- **Given data**:
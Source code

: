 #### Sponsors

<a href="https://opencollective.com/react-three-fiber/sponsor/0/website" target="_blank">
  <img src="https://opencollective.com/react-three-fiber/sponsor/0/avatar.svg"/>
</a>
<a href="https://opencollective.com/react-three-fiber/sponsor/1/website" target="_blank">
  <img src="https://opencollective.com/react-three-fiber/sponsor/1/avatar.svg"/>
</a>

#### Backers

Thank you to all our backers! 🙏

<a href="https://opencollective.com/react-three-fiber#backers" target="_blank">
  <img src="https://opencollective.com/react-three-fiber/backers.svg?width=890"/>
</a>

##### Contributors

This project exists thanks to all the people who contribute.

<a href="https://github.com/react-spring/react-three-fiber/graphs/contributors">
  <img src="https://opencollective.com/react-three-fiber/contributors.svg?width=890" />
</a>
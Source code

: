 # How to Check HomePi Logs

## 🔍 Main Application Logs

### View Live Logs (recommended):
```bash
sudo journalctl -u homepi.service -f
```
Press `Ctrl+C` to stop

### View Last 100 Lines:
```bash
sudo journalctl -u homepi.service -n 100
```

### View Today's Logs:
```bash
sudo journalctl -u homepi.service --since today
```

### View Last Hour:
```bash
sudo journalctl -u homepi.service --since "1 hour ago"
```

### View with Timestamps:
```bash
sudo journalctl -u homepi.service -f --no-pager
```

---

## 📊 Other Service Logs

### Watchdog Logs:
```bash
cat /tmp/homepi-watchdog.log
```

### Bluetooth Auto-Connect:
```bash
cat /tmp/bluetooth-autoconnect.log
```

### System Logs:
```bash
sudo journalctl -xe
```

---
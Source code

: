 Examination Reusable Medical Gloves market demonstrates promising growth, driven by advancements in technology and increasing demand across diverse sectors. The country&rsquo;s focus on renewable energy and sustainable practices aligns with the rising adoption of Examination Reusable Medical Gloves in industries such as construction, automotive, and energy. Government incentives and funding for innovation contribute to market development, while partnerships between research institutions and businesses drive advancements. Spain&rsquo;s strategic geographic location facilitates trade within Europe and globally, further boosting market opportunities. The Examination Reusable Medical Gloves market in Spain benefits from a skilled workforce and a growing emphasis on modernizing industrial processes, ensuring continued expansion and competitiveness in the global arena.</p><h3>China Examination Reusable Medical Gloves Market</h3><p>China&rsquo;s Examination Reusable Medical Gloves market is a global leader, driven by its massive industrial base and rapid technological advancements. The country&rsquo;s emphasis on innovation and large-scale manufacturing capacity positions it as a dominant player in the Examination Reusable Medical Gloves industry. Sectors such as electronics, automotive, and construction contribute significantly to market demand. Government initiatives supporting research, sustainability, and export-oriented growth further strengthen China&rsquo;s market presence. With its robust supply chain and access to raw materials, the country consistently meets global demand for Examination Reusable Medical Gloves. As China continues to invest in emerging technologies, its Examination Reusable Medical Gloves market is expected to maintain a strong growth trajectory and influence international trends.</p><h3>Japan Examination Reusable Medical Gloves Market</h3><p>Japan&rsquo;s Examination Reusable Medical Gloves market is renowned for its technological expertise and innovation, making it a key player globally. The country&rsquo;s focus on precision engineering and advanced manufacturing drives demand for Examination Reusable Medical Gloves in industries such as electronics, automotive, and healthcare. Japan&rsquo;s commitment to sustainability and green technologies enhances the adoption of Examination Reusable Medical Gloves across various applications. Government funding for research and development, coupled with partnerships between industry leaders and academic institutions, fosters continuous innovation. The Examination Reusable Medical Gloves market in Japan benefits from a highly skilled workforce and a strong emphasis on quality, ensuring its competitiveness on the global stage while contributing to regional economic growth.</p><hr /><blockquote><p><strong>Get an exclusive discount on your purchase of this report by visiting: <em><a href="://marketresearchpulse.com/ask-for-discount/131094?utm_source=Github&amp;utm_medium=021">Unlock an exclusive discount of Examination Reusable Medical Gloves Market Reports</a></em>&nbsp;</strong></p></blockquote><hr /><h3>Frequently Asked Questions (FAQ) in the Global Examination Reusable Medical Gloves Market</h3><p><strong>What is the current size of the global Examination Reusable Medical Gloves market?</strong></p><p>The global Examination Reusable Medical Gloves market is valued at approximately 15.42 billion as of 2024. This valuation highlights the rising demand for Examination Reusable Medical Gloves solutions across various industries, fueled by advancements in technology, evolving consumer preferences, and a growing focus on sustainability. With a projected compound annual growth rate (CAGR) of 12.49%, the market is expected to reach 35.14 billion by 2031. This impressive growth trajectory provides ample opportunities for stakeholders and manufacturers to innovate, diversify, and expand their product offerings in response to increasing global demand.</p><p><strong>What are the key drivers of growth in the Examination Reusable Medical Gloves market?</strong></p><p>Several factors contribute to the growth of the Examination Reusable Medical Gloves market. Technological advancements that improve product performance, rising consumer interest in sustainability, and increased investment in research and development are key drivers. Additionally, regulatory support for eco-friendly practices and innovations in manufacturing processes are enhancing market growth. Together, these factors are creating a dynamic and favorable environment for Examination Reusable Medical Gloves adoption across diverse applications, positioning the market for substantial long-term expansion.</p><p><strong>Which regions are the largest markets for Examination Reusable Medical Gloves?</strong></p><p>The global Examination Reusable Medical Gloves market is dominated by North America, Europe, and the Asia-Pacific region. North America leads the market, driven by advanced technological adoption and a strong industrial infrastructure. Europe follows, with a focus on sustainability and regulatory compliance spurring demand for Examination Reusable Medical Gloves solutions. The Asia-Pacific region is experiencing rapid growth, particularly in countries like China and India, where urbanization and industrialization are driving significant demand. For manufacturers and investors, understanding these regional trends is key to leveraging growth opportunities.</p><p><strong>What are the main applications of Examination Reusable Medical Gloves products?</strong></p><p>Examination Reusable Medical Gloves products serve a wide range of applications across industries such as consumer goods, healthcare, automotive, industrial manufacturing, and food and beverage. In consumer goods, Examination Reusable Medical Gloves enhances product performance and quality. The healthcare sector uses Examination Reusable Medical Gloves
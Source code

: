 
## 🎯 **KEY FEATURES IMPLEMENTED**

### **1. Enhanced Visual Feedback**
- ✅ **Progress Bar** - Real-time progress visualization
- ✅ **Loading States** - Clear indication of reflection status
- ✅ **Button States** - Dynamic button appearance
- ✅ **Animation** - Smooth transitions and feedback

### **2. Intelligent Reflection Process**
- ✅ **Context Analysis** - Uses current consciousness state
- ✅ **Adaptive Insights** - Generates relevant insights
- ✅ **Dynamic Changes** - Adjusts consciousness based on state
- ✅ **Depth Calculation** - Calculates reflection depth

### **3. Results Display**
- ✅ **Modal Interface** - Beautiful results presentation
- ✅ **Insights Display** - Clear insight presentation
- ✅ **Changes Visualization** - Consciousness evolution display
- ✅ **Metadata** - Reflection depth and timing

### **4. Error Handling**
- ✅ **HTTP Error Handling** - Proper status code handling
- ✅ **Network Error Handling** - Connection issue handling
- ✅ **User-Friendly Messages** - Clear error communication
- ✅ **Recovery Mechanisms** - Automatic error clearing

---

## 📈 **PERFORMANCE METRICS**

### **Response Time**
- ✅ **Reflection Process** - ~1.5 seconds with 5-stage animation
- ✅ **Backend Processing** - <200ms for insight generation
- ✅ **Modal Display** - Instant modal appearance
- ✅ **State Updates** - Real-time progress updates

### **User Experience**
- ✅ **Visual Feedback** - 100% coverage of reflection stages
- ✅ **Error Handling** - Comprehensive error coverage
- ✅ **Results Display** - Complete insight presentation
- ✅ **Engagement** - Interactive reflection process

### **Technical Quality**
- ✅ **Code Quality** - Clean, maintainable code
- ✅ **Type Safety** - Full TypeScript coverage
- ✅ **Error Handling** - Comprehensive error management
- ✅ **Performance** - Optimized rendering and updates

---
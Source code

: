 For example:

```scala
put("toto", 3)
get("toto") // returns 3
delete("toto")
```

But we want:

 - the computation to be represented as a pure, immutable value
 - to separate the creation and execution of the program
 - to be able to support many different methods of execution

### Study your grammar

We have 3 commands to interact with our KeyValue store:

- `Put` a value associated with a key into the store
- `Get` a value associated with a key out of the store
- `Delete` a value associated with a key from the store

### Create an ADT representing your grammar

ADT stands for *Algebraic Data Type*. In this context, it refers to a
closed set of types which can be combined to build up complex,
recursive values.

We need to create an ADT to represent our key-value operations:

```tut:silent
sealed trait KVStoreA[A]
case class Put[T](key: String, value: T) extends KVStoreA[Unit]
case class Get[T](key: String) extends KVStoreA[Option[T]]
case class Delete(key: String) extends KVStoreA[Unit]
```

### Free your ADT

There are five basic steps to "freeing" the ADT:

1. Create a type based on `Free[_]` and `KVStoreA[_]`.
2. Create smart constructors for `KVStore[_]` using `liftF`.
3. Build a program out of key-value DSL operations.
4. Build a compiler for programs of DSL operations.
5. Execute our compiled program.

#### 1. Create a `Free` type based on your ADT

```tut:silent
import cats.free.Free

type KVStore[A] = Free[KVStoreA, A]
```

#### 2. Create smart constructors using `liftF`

- **Problem to work on**:
Beginning at the line with "from the store" and ending at the line with "3. Build a program", reproduce each line of the data above exactly, and add no other lines.

- **Task solution**:
- `Delete` a value associated with a key from the store

### Create an ADT representing your grammar

ADT stands for *Algebraic Data Type*. In this context, it refers to a
closed set of types which can be combined to build up complex,
recursive values.

We need to create an ADT to represent our key-value operations:

```tut:silent
sealed trait KVStoreA[A]
case class Put[T](key: String, value: T) extends KVStoreA[Unit]
case class Get[T](key: String) extends KVStoreA[Option[T]]
case class Delete(key: String) extends KVStoreA[Unit]
```

### Free your ADT

There are five basic steps to "freeing" the ADT:

1. Create a type based on `Free[_]` and `KVStoreA[_]`.
2. Create smart constructors for `KVStore[_]` using `liftF`.
3. Build a program out of key-value DSL operations.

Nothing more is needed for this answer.